(Records from a data source)
╭──
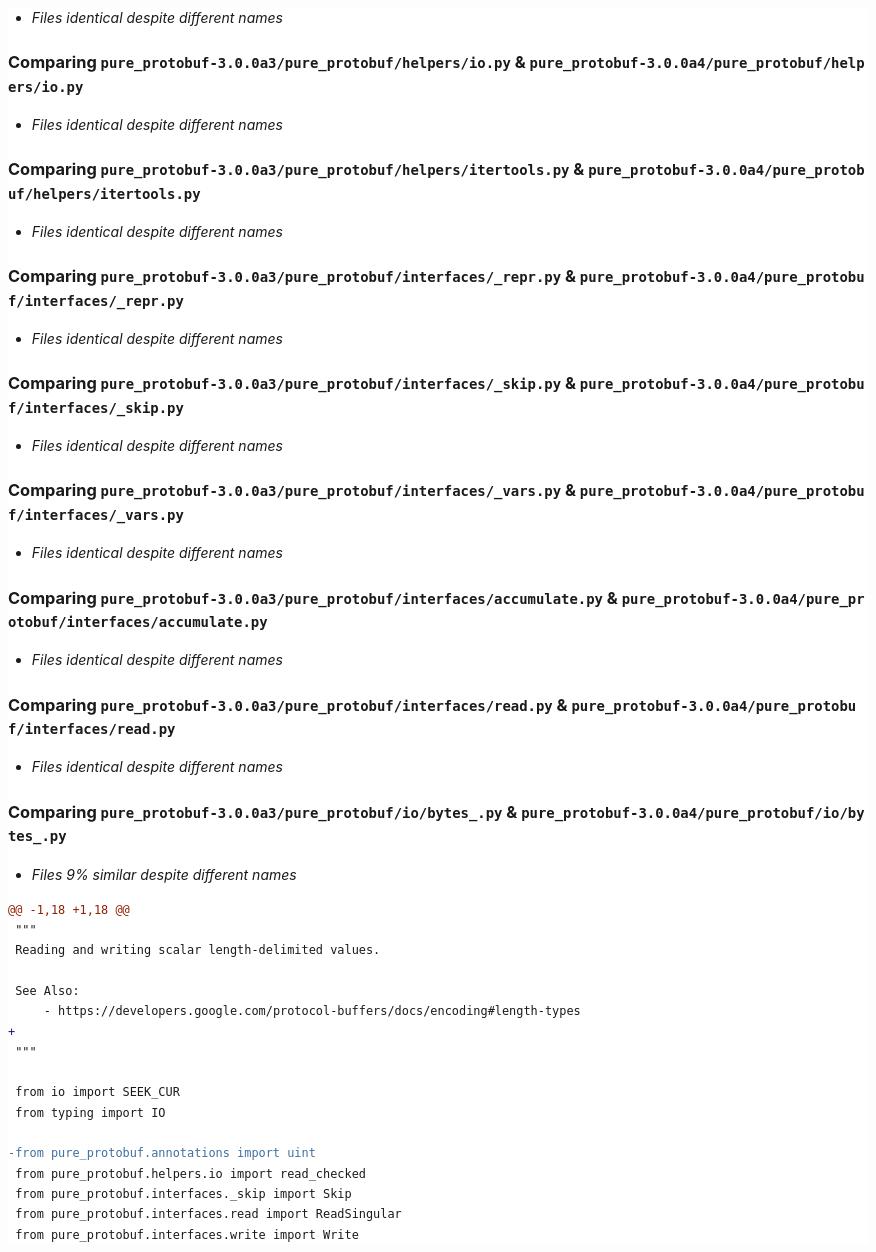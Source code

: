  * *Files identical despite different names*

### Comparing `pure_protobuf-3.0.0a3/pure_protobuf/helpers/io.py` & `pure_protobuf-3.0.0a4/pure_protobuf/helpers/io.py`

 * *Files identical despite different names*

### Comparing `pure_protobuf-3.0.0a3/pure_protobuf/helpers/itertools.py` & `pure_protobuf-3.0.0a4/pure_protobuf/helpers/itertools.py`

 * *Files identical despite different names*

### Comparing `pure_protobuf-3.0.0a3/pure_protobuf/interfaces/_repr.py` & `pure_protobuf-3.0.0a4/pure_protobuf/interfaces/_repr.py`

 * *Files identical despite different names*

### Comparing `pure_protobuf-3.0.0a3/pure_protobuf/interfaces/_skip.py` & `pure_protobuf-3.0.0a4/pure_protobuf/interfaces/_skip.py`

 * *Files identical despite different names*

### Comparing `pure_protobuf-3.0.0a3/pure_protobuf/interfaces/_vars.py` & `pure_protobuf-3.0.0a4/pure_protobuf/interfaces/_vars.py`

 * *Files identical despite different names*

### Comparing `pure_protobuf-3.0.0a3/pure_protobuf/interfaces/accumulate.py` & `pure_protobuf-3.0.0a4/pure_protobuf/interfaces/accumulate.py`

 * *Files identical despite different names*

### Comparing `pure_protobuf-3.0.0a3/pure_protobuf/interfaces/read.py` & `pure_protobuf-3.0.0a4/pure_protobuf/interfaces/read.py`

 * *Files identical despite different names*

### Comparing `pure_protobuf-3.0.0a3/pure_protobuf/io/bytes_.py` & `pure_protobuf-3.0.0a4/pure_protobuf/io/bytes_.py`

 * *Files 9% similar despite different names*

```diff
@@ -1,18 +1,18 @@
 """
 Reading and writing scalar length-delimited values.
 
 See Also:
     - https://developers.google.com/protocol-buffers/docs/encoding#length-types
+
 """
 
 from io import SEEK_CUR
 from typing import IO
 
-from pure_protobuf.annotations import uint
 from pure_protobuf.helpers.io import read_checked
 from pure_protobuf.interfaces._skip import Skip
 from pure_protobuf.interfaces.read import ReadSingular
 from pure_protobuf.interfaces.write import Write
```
╰──
╭──
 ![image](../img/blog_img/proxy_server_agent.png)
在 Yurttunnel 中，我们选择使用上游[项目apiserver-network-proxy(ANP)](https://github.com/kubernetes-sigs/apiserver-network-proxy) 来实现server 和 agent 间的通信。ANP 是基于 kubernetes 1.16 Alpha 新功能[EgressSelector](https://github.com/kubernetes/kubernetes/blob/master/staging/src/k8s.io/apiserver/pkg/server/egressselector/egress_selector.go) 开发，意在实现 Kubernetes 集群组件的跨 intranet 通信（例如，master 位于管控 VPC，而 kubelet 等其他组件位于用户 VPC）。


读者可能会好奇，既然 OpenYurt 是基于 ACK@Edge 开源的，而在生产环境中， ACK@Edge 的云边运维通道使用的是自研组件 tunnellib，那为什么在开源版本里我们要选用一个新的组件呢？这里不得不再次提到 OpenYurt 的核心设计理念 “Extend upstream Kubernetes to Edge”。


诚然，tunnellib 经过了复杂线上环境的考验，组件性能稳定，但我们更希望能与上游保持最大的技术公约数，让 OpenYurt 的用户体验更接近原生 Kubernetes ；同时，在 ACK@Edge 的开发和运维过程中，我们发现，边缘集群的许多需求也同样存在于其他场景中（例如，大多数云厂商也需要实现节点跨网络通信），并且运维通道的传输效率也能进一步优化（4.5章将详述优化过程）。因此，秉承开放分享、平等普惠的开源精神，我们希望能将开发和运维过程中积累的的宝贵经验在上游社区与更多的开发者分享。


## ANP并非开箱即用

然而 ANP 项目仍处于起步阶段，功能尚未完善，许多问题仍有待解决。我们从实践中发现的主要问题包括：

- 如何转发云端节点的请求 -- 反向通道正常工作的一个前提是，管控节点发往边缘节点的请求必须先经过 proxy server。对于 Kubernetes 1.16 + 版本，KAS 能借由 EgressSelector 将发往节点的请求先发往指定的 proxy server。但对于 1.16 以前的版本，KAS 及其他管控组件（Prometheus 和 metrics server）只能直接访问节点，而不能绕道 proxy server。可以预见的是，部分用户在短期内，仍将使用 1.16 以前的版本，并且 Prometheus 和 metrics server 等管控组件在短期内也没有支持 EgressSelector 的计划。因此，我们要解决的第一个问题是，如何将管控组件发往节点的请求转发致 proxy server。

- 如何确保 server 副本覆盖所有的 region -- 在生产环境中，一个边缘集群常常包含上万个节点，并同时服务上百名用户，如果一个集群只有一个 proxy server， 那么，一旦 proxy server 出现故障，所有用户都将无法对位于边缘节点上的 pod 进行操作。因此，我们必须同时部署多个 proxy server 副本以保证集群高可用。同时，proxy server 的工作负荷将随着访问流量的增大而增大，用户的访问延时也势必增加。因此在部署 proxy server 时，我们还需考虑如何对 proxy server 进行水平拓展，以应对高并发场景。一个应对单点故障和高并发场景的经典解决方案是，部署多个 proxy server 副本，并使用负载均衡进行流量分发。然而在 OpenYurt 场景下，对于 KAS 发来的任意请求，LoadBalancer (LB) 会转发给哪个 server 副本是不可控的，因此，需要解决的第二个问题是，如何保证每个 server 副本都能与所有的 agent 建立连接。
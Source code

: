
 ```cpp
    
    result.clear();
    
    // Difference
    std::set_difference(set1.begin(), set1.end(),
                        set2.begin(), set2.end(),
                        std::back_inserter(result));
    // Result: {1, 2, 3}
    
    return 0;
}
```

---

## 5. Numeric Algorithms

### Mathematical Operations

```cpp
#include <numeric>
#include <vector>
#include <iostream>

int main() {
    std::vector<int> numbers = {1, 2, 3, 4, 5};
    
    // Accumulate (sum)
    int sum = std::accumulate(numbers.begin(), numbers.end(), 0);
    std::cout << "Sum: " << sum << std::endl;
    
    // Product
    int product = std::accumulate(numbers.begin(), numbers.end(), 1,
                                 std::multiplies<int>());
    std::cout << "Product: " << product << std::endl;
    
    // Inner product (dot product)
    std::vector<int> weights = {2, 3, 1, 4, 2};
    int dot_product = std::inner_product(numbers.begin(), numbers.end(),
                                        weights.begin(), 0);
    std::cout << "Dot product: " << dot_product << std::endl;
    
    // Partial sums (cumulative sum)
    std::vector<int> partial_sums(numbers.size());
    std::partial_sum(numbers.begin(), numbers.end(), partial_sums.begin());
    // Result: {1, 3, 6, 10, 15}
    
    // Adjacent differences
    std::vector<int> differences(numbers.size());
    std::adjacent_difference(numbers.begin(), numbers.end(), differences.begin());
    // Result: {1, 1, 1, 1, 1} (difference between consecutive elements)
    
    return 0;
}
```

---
╰──
> _Activity_:
Working from the entries above, return all lines that contain "helpers".

> _Result for this exercise_:
### Comparing `pure_protobuf-3.0.0a3/pure_protobuf/helpers/io.py` & `pure_protobuf-3.0.0a4/pure_protobuf/helpers/io.py`
### Comparing `pure_protobuf-3.0.0a3/pure_protobuf/helpers/itertools.py` & `pure_protobuf-3.0.0a4/pure_protobuf/helpers/itertools.py`
 from pure_protobuf.helpers.io import read_checked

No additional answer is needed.